─── Entries supplied

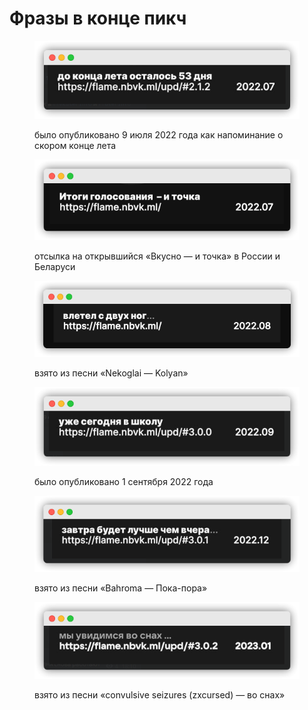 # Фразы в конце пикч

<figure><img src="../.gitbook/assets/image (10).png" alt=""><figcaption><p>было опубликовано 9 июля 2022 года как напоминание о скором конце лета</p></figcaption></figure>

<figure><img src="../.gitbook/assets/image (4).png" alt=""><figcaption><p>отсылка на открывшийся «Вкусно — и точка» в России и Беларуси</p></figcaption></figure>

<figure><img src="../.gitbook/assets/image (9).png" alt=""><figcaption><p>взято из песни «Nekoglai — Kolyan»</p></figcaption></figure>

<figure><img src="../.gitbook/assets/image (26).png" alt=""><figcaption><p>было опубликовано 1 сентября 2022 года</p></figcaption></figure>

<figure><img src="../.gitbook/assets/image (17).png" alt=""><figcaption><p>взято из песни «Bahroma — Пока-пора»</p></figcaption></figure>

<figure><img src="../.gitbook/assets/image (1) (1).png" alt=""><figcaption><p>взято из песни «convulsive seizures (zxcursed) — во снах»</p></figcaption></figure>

──────
─── Entries supplied

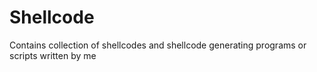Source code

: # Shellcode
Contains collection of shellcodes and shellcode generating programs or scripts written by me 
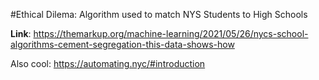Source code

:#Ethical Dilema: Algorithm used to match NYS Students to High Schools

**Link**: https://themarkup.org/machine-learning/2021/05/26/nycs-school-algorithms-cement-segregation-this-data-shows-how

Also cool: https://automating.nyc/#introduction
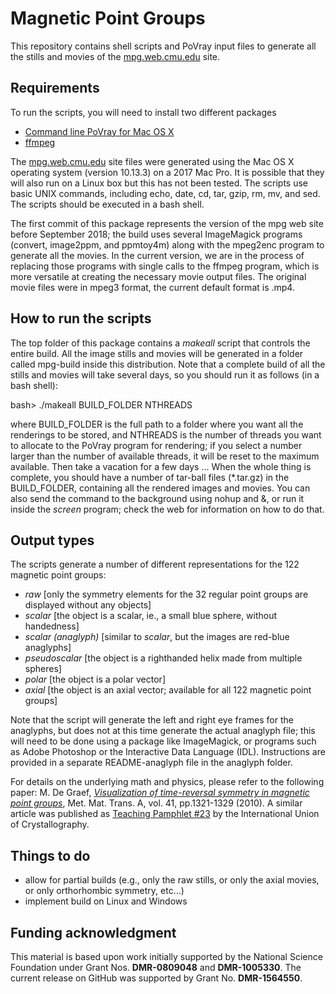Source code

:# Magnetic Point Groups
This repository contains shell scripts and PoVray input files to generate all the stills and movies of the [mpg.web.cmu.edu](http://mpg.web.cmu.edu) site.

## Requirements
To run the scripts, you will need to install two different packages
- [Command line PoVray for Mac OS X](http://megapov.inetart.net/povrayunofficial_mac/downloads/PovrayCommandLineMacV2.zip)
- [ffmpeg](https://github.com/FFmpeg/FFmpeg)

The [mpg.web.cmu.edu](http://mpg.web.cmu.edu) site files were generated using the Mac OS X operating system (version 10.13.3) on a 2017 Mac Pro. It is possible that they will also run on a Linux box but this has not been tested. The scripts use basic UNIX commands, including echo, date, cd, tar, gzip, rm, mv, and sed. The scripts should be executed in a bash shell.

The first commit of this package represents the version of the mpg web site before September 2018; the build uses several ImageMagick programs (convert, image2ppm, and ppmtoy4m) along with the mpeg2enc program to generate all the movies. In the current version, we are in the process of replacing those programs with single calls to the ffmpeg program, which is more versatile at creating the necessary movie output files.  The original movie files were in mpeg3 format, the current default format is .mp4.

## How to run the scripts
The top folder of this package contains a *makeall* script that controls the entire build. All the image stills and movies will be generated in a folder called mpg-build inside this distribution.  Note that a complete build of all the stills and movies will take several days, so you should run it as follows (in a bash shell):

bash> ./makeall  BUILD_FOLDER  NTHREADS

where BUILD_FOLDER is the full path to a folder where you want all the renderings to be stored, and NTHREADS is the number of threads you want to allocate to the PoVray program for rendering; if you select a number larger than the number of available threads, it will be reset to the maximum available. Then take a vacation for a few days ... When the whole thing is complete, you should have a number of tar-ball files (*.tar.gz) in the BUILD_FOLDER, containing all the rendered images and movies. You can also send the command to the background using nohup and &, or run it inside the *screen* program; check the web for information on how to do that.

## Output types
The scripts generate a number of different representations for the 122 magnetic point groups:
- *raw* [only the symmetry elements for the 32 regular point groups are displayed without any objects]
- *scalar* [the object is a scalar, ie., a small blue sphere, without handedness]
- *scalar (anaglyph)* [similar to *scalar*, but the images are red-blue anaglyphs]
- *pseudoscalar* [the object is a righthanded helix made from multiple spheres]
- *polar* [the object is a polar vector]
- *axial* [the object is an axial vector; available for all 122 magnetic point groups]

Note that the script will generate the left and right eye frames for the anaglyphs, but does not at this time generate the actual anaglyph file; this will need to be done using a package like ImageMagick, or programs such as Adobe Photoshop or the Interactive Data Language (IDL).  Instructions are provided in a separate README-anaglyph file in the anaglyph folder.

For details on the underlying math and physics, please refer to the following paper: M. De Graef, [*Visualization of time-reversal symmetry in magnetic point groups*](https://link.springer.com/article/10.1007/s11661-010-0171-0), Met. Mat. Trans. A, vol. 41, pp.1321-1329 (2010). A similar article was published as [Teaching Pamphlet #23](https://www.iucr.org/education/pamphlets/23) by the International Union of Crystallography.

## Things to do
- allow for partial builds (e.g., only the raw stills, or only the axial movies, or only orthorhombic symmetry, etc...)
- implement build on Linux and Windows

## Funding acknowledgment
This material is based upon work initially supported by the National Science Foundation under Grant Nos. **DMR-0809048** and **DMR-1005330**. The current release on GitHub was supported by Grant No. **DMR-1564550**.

──────
─── Entries supplied

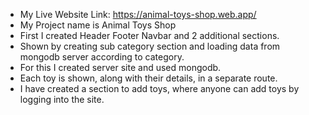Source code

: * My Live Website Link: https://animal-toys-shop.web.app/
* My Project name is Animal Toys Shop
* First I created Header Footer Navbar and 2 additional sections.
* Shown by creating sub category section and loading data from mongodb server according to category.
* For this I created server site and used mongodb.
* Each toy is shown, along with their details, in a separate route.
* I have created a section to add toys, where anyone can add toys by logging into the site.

──────

Work instruction:
Copy out every line of the listing that includes the string "need".

Response for this exercise:
To run the scripts, you will need to install two different packages
Note that the script will generate the left and right eye frames for the anaglyphs, but does not at this time generate the actual anaglyph file; this will need to be done using a package like ImageMagick, or programs such as Adobe Photoshop or the Interactive Data Language (IDL).  Instructions are provided in a separate README-anaglyph file in the anaglyph folder.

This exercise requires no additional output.